Jurassic Park's Technical Advisor Wants To Make Real Dinosaurs From Chickens
Jurassic Park is a science fiction story, with the fiction part being the more important half of that formula. We all know now that real dinosaurs didn't look quite like the movie depicted them (the more recent movies actually incorporate this fact into the plot). DNA degrades over time and cannot actually be preserved so long in amber. T. Rexes that make the earth shake with each step do not suddenly learn stealth just for the sake of dramatic entrances.
And yet the film did use some science, and it even had a real dinosaur expert as its technical advisor. He was Jack Horner, a paleontologist who now lectures at California's Chapman University. Horner was also the inspiration behind Alan Grant in the original novel. Alan and his book Lost World of the Dinosaurs were based on Horner and his 1988 book Digging Dinosaurs.

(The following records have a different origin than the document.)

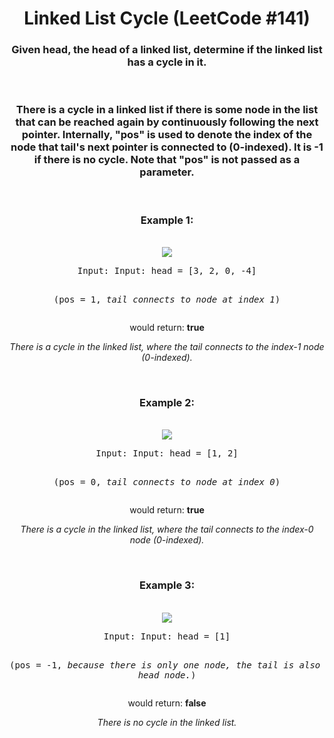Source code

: <div align = "center">

# Linked List Cycle (LeetCode #141)

</div>

<div align = "center">

<h3>Given head, the head of a linked list, determine if the linked list has a cycle in it.</h3>
<br>
<h3>There is a cycle in a linked list if there is some node in the list that can be reached again by continuously following the next pointer. Internally, "pos" is used to denote the index of the node that tail's next pointer is connected to (0-indexed). It is -1 if there is no cycle. <strong>Note that "pos" is not passed as a parameter.</strong></h3>
<br>

<h3>Example 1:</h3>
<br>
<img src="https://assets.leetcode.com/uploads/2018/12/07/circularlinkedlist.png">
<pre>Input: Input: head = [3, 2, 0, -4]

(pos = 1, <em>tail connects to node at index 1</em>)</pre>

<p>would return: <strong>true</strong></p>
<p><em>There is a cycle in the linked list, where the tail connects to the index-1 node (0-indexed).</em></p>
<br>

<h3>Example 2:</h3>
<br>
<img src="https://assets.leetcode.com/uploads/2018/12/07/circularlinkedlist_test2.png">
<pre>Input: Input: head = [1, 2]

(pos = 0, <em>tail connects to node at index 0</em>)</pre>

<p>would return: <strong>true</strong></p>
<p><em>There is a cycle in the linked list, where the tail connects to the index-0 node (0-indexed).</em></p>
<br>

<h3>Example 3:</h3>
<br>
<img src="https://assets.leetcode.com/uploads/2018/12/07/circularlinkedlist_test3.png">
<pre>Input: Input: head = [1]

(pos = -1, <em>because there is only one node, the tail is also the head node.</em>)</pre>

<p>would return: <strong>false</strong></p>
<p><em>There is no cycle in the linked list.</em></p>

</div>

That book (Horner's, not Michael Crichton's), incidentally, has a foreword by Sir David Attenborough, brother to Richard Attenborough, who played John Hammond.
Horner was the first scientist to describe and name the Maiasaura, a Cretaceous dinosaur. He's studied dinosaur growth, and worked on the theory that T. Rex was a scavenger. He advised the first four Jurassic Park movies, and while discussing possibilities for the fourth, he realized that some of the ideas being tossed around about genetically engineering dinosaurs actually made sense.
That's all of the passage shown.